Le Vercors n'a pas été trahi. Il a servi à une opération dont il a été victime. Pourquoi n'a-t-il pas été aidé ? Certains ont dit que c'était par crainte du peuple en armes... Mais ce n'est pas sérieux. A vrai dire, la question qui se pose est de savoir si, à l'époque - c'est-à-dire fin juillet 1944, l'opération projetée révélait une réelle utilité. D'une part, les Alliés hésitèrent longtemps avant de planifier l'opération « Anvil-Dragoon » - le débarquement de Provence (15 août 1944). De sorte que la mobilisation précoce du Vercors n'entrait pas dans leurs plans. D'autre part, les Alliés furent longtemps réservés par rapport au concours que la Résistance pouvait leur prêter, le considérant seulement comme un bonus. Face à ces réticences, le gouvernement du général de Gaulle ne disposait pas en propre de moyens suffisants pour épauler le maquis.
Ajoutons qu'au moment crucial l'aviation française ne possédait pas les appareils adéquats pour intervenir dans le Vercors. Seules la Royal Air Force et l'US Air Force auraient pu les fournir en nombre suffisant. Mais les Anglo-Saxons entendaient conserver toute la puissance de feu de leurs escadres afin de frapper là où ils l'avaient prévu et au moment qu'ils avaient choisi.

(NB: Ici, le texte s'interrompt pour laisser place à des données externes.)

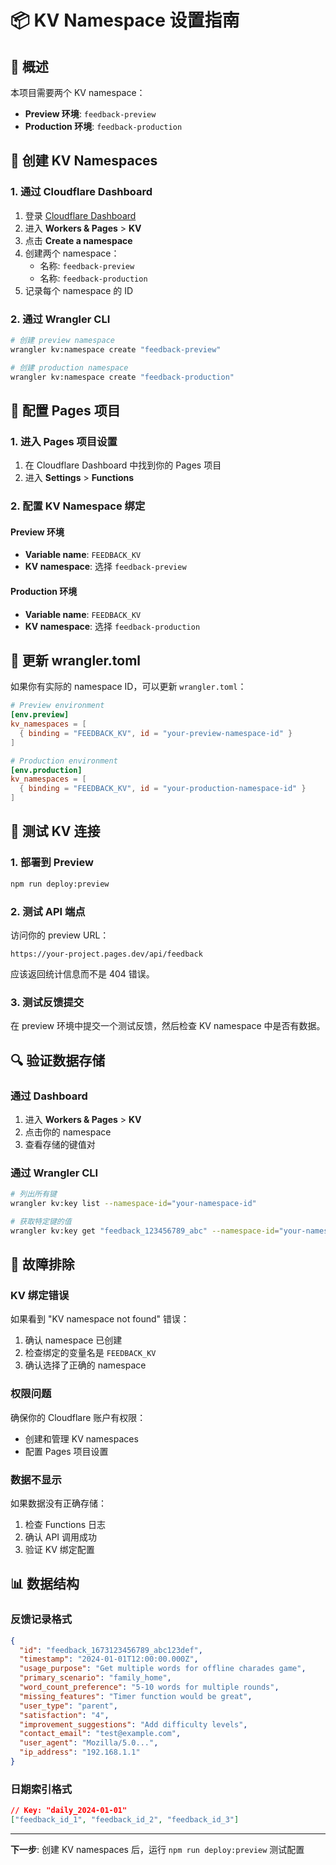 # 📦 KV Namespace 设置指南

## 🎯 概述

本项目需要两个 KV namespace：

- **Preview 环境**: `feedback-preview`
- **Production 环境**: `feedback-production`

## 🚀 创建 KV Namespaces

### 1. 通过 Cloudflare Dashboard

1. 登录 [Cloudflare Dashboard](https://dash.cloudflare.com)
2. 进入 **Workers & Pages** > **KV**
3. 点击 **Create a namespace**
4. 创建两个 namespace：
   - 名称: `feedback-preview`
   - 名称: `feedback-production`
5. 记录每个 namespace 的 ID

### 2. 通过 Wrangler CLI

```bash
# 创建 preview namespace
wrangler kv:namespace create "feedback-preview"

# 创建 production namespace
wrangler kv:namespace create "feedback-production"
```

## 🔧 配置 Pages 项目

### 1. 进入 Pages 项目设置

1. 在 Cloudflare Dashboard 中找到你的 Pages 项目
2. 进入 **Settings** > **Functions**

### 2. 配置 KV Namespace 绑定

#### Preview 环境

- **Variable name**: `FEEDBACK_KV`
- **KV namespace**: 选择 `feedback-preview`

#### Production 环境

- **Variable name**: `FEEDBACK_KV`
- **KV namespace**: 选择 `feedback-production`

## 📝 更新 wrangler.toml

如果你有实际的 namespace ID，可以更新 `wrangler.toml`：

```toml
# Preview environment
[env.preview]
kv_namespaces = [
  { binding = "FEEDBACK_KV", id = "your-preview-namespace-id" }
]

# Production environment
[env.production]
kv_namespaces = [
  { binding = "FEEDBACK_KV", id = "your-production-namespace-id" }
]
```

## 🧪 测试 KV 连接

### 1. 部署到 Preview

```bash
npm run deploy:preview
```

### 2. 测试 API 端点

访问你的 preview URL：

```
https://your-project.pages.dev/api/feedback
```

应该返回统计信息而不是 404 错误。

### 3. 测试反馈提交

在 preview 环境中提交一个测试反馈，然后检查 KV namespace 中是否有数据。

## 🔍 验证数据存储

### 通过 Dashboard

1. 进入 **Workers & Pages** > **KV**
2. 点击你的 namespace
3. 查看存储的键值对

### 通过 Wrangler CLI

```bash
# 列出所有键
wrangler kv:key list --namespace-id="your-namespace-id"

# 获取特定键的值
wrangler kv:key get "feedback_123456789_abc" --namespace-id="your-namespace-id"
```

## 🐛 故障排除

### KV 绑定错误

如果看到 "KV namespace not found" 错误：

1. 确认 namespace 已创建
2. 检查绑定的变量名是 `FEEDBACK_KV`
3. 确认选择了正确的 namespace

### 权限问题

确保你的 Cloudflare 账户有权限：

- 创建和管理 KV namespaces
- 配置 Pages 项目设置

### 数据不显示

如果数据没有正确存储：

1. 检查 Functions 日志
2. 确认 API 调用成功
3. 验证 KV 绑定配置

## 📊 数据结构

### 反馈记录格式

```json
{
  "id": "feedback_1673123456789_abc123def",
  "timestamp": "2024-01-01T12:00:00.000Z",
  "usage_purpose": "Get multiple words for offline charades game",
  "primary_scenario": "family_home",
  "word_count_preference": "5-10 words for multiple rounds",
  "missing_features": "Timer function would be great",
  "user_type": "parent",
  "satisfaction": "4",
  "improvement_suggestions": "Add difficulty levels",
  "contact_email": "test@example.com",
  "user_agent": "Mozilla/5.0...",
  "ip_address": "192.168.1.1"
}
```

### 日期索引格式

```json
// Key: "daily_2024-01-01"
["feedback_id_1", "feedback_id_2", "feedback_id_3"]
```

---

**下一步**: 创建 KV namespaces 后，运行 `npm run deploy:preview` 测试配置
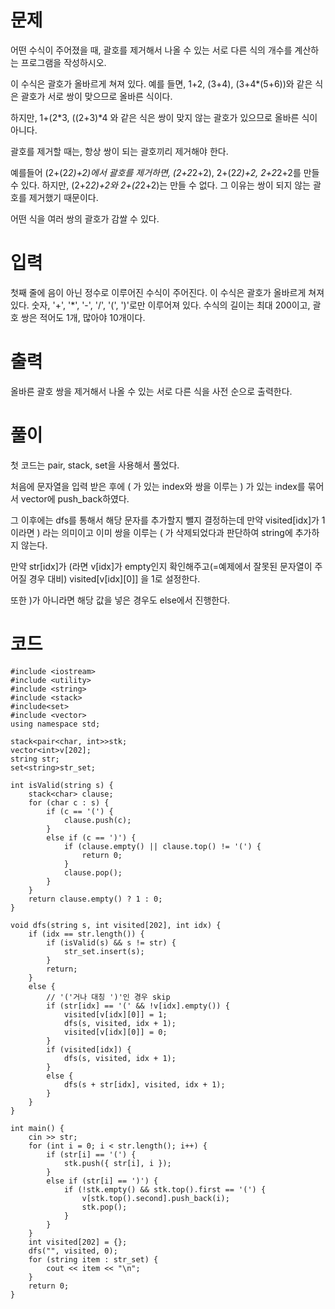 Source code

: # 문제

어떤 수식이 주어졌을 때, 괄호를 제거해서 나올 수 있는 서로 다른 식의 개수를 계산하는 프로그램을 작성하시오.

이 수식은 괄호가 올바르게 쳐져 있다. 예를 들면, 1+2, (3+4), (3+4*(5+6))와 같은 식은 괄호가 서로 쌍이 맞으므로 올바른 식이다.

하지만, 1+(2*3, ((2+3)*4 와 같은 식은 쌍이 맞지 않는 괄호가 있으므로 올바른 식이 아니다.

괄호를 제거할 때는, 항상 쌍이 되는 괄호끼리 제거해야 한다.

예를들어 (2+(2*2)+2)에서 괄호를 제거하면, (2+2*2+2), 2+(2*2)+2, 2+2*2+2를 만들 수 있다. 하지만, (2+2*2)+2와 2+(2*2+2)는 만들 수 없다. 그 이유는 쌍이 되지 않는 괄호를 제거했기 때문이다.

어떤 식을 여러 쌍의 괄호가 감쌀 수 있다.

# 입력

첫째 줄에 음이 아닌 정수로 이루어진 수식이 주어진다. 이 수식은 괄호가 올바르게 쳐져있다. 숫자, '+', '*', '-', '/', '(', ')'로만 이루어져 있다. 수식의 길이는 최대 200이고, 괄호 쌍은 적어도 1개, 많아야 10개이다. 

# 출력

올바른 괄호 쌍을 제거해서 나올 수 있는 서로 다른 식을 사전 순으로 출력한다.

# 풀이

첫 코드는 pair, stack, set을 사용해서 풀었다.

처음에 문자열을 입력 받은 후에 ( 가 있는 index와 쌍을 이루는 ) 가 있는 index를 묶어서 vector에 push_back하였다.

그 이후에는 dfs를 통해서 해당 문자를 추가할지 뺄지 결정하는데 만약 visited[idx]가 1이라면 ) 라는 의미이고 이미 쌍을 이루는 ( 가 삭제되었다과 판단하여 string에 추가하지 않는다.

만약 str[idx]가 (라면 v[idx]가 empty인지 확인해주고(=예제에서 잘못된 문자열이 주어질 경우 대비) visited[v[idx][0]] 을 1로 설정한다.

또한 )가 아니라면 해당 값을 넣은 경우도 else에서 진행한다.

# 코드

```
#include <iostream>
#include <utility>
#include <string>
#include <stack>
#include<set>
#include <vector>
using namespace std;

stack<pair<char, int>>stk;
vector<int>v[202];
string str;
set<string>str_set;

int isValid(string s) {
	stack<char> clause;
	for (char c : s) {
		if (c == '(') {
			clause.push(c);
		}
		else if (c == ')') {
			if (clause.empty() || clause.top() != '(') {
				return 0;
			}
			clause.pop();
		}
	}
	return clause.empty() ? 1 : 0;
}

void dfs(string s, int visited[202], int idx) {
	if (idx == str.length()) {
		if (isValid(s) && s != str) {
			str_set.insert(s);
		}
		return;
	}
	else {
		// '('거나 대칭 ')'인 경우 skip
		if (str[idx] == '(' && !v[idx].empty()) {
			visited[v[idx][0]] = 1;
			dfs(s, visited, idx + 1);
			visited[v[idx][0]] = 0;
		}
		if (visited[idx]) {
			dfs(s, visited, idx + 1);
		}
		else {
			dfs(s + str[idx], visited, idx + 1);
		}
	}
}

int main() {
	cin >> str;
	for (int i = 0; i < str.length(); i++) {
		if (str[i] == '(') {
			stk.push({ str[i], i });
		}
		else if (str[i] == ')') {
			if (!stk.empty() && stk.top().first == '(') {
				v[stk.top().second].push_back(i);
				stk.pop();
			}
		}
	}
	int visited[202] = {};
	dfs("", visited, 0);
	for (string item : str_set) {
		cout << item << "\n";
	}
	return 0;
}
``` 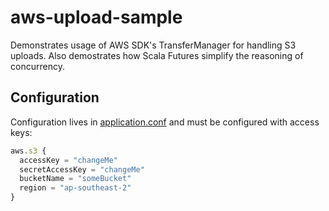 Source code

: # aws-upload-sample

Demonstrates usage of AWS SDK's TransferManager for handling S3 uploads.
Also demostrates how Scala Futures simplify the reasoning of concurrency.

## Configuration

Configuration lives in [application.conf](src/main/resources/application.conf) and
must be configured with access keys:

```javascript
aws.s3 {
  accessKey = "changeMe"
  secretAccessKey = "changeMe"
  bucketName = "someBucket"
  region = "ap-southeast-2"
}
```
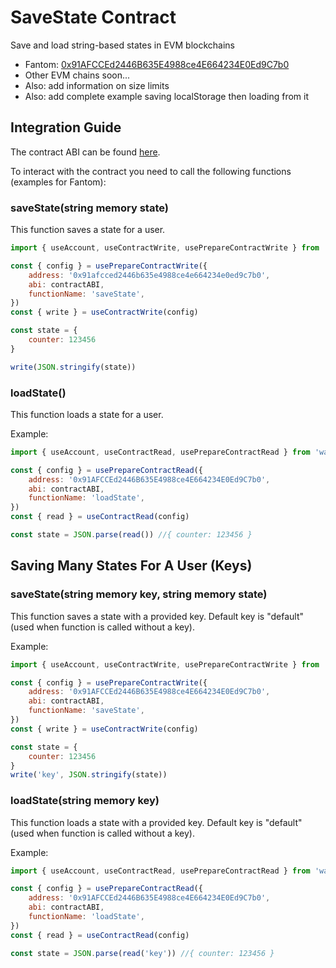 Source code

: # SaveState Contract

Save and load string-based states in EVM blockchains 

- Fantom: [0x91AFCCEd2446B635E4988ce4E664234E0Ed9C7b0](https://ftmscan.com/address/0x91AFCCEd2446B635E4988ce4E664234E0Ed9C7b0)
- Other EVM chains soon...
- Also: add information on size limits
- Also: add complete example saving localStorage then loading from it
  
## Integration Guide

The contract ABI can be found [here](https://ftmscan.com/address/0x91afcced2446b635e4988ce4e664234e0ed9c7b0#code).

To interact with the contract you need to call the following functions (examples for Fantom):

### saveState(string memory state)

This function saves a state for a user.

```javascript
import { useAccount, useContractWrite, usePrepareContractWrite } from 'wagmi'

const { config } = usePrepareContractWrite({
    address: '0x91afcced2446b635e4988ce4e664234e0ed9c7b0',
    abi: contractABI,
    functionName: 'saveState',
})
const { write } = useContractWrite(config)

const state = {
    counter: 123456
}

write(JSON.stringify(state))
```

### loadState()

This function loads a state for a user.

Example:

```javascript
import { useAccount, useContractRead, usePrepareContractRead } from 'wagmi'

const { config } = usePrepareContractRead({
    address: '0x91AFCCEd2446B635E4988ce4E664234E0Ed9C7b0',
    abi: contractABI,
    functionName: 'loadState',
})
const { read } = useContractRead(config)

const state = JSON.parse(read()) //{ counter: 123456 }
```

## Saving Many States For A User (Keys)

### saveState(string memory key, string memory state)

This function saves a state with a provided key. Default key is "default" (used when function is called without a key).

Example:

```javascript
import { useAccount, useContractWrite, usePrepareContractWrite } from 'wagmi'

const { config } = usePrepareContractWrite({
    address: '0x91AFCCEd2446B635E4988ce4E664234E0Ed9C7b0',
    abi: contractABI,
    functionName: 'saveState',
})
const { write } = useContractWrite(config)

const state = {
    counter: 123456
}
write('key', JSON.stringify(state))
```

### loadState(string memory key)

This function loads a state with a provided key. Default key is "default" (used when function is called without a key).

Example:

```javascript
import { useAccount, useContractRead, usePrepareContractRead } from 'wagmi'

const { config } = usePrepareContractRead({
    address: '0x91AFCCEd2446B635E4988ce4E664234E0Ed9C7b0',
    abi: contractABI,
    functionName: 'loadState',
})
const { read } = useContractRead(config)

const state = JSON.parse(read('key')) //{ counter: 123456 }
```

Plutôt que trahi, le Vercors semble avoir été oublié. La mission Zeller à Naples en apporte la preuve. Quand, le 6 août, Zeller y rencontre le général américain Patch, qui commande la VIIè armée prête à débarquer en Provence, il constate que le Vercors est pour lui un mot inconnu...
(1) Où les Alliés ont débarqué le 8 novembre 1942.
(2) Spécialiste des blindés, Delestraint, général de division à Metz, a eu sous ses ordres, juste avant la guerre, le colonel de Gaulle.
(3) Ces missions, baptisées « Jedburgh », comprennent à la suite d'un accord conclu entre de Gaulle et l'état-major allié, un officier du BCRA français, un agent du SOE anglais et un membre de l'OSS américain. Ainsi les trois services spéciaux se trouvent associés à ces opérations de liaison avec les maquis.
(4) Ces messages ont été publiés par Fernand Rude, dans la Revue d'histoire de la Seconde Guerre mondiale n°49, 1963, sous le titre « Le dialogue Vercors-Alger. Télégrammes échangés pendant la bataille ». C'est un document essentiel.
(5) Ces chiffres sont toujours débattus. Le Dictionnaire de la Résistance fait état de 456 morts au total.
(6) Cette thèse de la trahison a été soutenue par Fernand Grenier dans un article d'Alger républicain (28 juillet 1944), puis dans une série d'articles des Lettres françaises (entre 1945 et 1947).